Start of Block

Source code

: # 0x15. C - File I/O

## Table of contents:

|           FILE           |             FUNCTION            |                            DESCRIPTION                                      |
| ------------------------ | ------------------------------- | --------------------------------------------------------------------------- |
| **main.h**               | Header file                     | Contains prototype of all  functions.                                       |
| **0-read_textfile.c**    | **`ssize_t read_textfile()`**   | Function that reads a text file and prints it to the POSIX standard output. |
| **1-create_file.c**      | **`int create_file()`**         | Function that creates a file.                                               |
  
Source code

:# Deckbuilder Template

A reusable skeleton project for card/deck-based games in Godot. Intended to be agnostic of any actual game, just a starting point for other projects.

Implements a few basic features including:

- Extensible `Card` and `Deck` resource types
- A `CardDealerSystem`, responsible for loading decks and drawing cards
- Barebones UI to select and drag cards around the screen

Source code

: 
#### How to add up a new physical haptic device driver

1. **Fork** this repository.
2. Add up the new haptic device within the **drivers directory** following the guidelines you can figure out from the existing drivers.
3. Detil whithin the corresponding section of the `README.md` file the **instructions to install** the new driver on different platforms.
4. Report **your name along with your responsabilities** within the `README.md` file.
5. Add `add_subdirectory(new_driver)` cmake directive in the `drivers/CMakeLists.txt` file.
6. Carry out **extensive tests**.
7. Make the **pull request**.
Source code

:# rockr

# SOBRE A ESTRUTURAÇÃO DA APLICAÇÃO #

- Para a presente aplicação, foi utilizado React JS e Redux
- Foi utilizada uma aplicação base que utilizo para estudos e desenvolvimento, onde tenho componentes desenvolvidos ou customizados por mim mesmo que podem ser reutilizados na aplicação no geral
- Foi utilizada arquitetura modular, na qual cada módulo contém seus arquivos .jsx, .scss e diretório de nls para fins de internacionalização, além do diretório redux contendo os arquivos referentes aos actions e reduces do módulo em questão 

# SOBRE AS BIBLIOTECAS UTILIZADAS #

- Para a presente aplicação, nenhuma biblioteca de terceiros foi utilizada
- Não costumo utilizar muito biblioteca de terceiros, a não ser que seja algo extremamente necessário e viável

End of Block

_Aim of the task_
Whenever a line above includes "SOBRE", copy it in full.

_Answer space_
# SOBRE A ESTRUTURAÇÃO DA APLICAÇÃO #
# SOBRE AS BIBLIOTECAS UTILIZADAS #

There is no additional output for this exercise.